As an aside, (and I guess this whole thing is an aside, the way I ramble from one thing to another), when my daughter Casey was very small, I was in a bookstore with my dad and they had reprinted the book. I have a video I took as dad read that story to Casey. Now she could have cared less about the story, but it was a highpoint for me to hear him read that to my child,(and anyone who remotely knew my dad knows how rare being in a bookstore was – not a bookstore sort of guy – Mom yes – Dad no.)
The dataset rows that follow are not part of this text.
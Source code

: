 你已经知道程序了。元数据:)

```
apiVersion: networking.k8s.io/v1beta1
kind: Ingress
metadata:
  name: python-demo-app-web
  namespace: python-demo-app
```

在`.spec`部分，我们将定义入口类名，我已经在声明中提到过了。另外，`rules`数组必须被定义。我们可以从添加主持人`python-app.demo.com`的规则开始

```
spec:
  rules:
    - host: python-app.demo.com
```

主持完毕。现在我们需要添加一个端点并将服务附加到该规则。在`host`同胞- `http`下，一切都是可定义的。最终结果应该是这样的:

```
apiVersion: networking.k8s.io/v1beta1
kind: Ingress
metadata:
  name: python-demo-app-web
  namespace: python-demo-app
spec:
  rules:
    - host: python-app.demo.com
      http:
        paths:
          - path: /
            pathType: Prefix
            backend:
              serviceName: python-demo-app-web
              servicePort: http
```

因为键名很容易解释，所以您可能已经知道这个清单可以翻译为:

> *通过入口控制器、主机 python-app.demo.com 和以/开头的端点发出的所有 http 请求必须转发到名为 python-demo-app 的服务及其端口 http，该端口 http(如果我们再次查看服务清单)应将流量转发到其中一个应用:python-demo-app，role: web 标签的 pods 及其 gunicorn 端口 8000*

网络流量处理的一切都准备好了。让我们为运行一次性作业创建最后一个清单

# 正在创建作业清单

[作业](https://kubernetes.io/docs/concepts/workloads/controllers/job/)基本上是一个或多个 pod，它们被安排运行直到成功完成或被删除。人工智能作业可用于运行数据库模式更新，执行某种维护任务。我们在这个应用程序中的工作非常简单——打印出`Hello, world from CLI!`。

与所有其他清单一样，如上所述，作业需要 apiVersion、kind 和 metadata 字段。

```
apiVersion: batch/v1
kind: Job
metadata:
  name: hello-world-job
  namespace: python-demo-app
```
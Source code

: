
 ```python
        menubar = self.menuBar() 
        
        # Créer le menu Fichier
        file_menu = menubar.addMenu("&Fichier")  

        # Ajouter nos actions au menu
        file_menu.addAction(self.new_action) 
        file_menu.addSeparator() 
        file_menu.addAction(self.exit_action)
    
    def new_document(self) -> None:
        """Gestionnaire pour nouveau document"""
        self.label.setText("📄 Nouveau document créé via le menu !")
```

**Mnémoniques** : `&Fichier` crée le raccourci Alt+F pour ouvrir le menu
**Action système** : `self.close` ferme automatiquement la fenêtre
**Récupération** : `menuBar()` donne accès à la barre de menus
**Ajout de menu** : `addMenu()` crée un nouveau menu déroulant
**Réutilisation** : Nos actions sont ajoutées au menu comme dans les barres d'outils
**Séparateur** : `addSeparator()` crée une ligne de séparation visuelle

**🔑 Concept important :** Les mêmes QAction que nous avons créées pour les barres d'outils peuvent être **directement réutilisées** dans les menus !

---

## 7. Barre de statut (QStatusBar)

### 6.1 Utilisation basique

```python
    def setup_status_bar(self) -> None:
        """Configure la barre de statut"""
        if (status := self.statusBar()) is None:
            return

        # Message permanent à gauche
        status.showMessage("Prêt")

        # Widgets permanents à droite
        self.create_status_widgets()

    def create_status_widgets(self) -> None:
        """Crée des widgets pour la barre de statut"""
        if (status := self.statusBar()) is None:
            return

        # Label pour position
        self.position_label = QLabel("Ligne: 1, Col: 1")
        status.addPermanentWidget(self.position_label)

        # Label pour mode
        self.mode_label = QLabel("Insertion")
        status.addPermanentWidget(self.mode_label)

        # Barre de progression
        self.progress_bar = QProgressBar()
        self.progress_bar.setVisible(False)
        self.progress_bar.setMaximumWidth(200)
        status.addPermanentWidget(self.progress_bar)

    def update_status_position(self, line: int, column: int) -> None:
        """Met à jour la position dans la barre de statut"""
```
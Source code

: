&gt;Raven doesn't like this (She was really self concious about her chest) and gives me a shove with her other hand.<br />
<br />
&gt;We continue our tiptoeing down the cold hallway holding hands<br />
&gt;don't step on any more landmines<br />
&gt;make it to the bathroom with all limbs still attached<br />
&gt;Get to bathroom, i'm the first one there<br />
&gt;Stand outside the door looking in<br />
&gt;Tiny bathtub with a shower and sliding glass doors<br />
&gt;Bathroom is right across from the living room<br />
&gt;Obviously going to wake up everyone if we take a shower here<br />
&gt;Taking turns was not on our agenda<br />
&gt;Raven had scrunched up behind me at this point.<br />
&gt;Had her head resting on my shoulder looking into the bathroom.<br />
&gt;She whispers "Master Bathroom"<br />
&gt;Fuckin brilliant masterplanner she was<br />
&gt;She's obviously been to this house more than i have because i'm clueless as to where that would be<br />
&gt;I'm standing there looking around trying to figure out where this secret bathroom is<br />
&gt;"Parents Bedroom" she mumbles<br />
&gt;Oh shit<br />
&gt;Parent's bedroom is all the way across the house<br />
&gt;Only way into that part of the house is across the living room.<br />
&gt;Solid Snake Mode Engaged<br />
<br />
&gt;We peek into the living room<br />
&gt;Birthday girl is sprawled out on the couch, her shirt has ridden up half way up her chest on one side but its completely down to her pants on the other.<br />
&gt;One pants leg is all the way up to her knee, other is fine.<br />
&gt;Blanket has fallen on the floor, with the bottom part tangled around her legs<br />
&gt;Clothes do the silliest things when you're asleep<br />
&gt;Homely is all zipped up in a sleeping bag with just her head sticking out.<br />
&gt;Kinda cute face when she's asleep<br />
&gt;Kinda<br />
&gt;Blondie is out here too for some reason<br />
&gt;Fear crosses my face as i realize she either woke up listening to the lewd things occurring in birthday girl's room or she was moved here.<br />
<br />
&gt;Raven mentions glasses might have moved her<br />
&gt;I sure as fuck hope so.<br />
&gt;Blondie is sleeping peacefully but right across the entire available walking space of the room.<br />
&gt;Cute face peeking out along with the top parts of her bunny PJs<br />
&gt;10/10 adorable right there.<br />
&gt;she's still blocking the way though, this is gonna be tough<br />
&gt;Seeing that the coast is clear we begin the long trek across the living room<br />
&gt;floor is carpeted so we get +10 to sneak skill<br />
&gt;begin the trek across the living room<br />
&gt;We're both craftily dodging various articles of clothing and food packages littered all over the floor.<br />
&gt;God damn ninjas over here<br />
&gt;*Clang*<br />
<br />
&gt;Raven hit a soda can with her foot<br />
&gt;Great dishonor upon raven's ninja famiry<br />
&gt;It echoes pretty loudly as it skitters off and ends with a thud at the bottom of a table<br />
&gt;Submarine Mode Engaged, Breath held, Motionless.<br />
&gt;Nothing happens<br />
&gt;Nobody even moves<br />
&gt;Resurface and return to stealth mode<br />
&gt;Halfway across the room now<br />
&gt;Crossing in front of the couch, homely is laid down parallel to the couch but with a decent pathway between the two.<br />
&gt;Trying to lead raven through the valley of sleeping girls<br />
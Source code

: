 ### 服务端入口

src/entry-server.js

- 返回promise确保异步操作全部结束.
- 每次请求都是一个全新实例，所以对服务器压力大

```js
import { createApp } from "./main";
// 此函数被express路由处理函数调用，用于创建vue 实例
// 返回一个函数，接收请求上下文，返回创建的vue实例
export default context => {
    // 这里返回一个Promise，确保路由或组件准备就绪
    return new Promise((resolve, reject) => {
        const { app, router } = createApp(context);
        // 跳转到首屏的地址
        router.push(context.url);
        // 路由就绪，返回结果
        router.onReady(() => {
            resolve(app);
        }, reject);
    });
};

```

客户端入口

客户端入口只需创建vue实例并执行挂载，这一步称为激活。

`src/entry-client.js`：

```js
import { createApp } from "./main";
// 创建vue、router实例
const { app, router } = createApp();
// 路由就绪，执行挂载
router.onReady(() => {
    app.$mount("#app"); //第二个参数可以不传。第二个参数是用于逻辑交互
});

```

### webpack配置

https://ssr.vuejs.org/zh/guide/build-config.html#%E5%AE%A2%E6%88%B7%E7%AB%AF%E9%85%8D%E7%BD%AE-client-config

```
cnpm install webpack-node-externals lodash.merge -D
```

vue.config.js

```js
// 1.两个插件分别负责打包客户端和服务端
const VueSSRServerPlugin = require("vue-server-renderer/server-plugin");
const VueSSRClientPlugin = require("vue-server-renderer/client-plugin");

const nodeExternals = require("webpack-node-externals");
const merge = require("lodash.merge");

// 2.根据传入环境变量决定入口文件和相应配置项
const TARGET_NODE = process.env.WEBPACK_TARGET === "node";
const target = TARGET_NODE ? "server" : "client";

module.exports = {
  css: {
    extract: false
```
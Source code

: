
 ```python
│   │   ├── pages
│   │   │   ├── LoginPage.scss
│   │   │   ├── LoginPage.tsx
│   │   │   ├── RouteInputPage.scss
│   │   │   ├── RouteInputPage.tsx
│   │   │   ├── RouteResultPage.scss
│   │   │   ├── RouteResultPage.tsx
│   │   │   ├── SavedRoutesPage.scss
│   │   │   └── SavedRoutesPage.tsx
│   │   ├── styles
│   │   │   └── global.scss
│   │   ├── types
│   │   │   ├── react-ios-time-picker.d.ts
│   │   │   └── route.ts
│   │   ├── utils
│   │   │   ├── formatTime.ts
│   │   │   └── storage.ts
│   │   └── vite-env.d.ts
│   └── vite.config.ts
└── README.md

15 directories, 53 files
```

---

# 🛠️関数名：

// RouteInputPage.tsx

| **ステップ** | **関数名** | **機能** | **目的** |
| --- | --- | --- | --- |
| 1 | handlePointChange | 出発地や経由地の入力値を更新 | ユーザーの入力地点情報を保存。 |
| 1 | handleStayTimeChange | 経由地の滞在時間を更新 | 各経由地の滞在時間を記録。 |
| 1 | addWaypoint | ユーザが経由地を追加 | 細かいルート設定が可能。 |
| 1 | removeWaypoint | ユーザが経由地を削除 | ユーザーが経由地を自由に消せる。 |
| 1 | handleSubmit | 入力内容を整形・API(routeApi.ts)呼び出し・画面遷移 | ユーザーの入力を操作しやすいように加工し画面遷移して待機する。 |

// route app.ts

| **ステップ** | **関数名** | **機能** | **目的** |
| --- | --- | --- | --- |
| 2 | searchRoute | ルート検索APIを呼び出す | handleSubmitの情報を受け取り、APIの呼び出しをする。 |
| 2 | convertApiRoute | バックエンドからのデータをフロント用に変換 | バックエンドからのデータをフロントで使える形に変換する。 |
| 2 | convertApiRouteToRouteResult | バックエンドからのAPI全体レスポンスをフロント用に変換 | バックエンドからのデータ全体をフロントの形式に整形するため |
Anyway. It freezes hard there in Northern Minnesota. Lots of ice fishing for Walleye. Big suckers – some over forty inches in length. I talked to Larry about it and he told me that his brother creates an ice road every winter that goes for miles and miles. He developed techniques that his dad taught him and the ice ends up being thicker where the road is because he plows it and leaves the snowdrifts on the downwind side. Where there is no snow to insulate the ice, it freezes thicker. That night I was looking forward to hanging in the tavern and talking to some of the locals. I arrived at five or so to find it closed for the night. Nobody home at all.

That was fine and I got rested up and hit the road north towards International Falls the next morning. The radio said that this particular day was going to be unseasonably warm, so I drove for a while and pulled off on a “minimally maintained” county dead-end road. It went straight for a mile or so and ended. I did about a fifteen point turn-around to get headed back where I came from and settled in to enjoy the sun. Beautiful day. That’s where I did the drawing of the truck. I filled up the Sun Shower with water, had some lunch, did the drawing, and ended the rest stop with a nice warm shower in the sun. Great stuff.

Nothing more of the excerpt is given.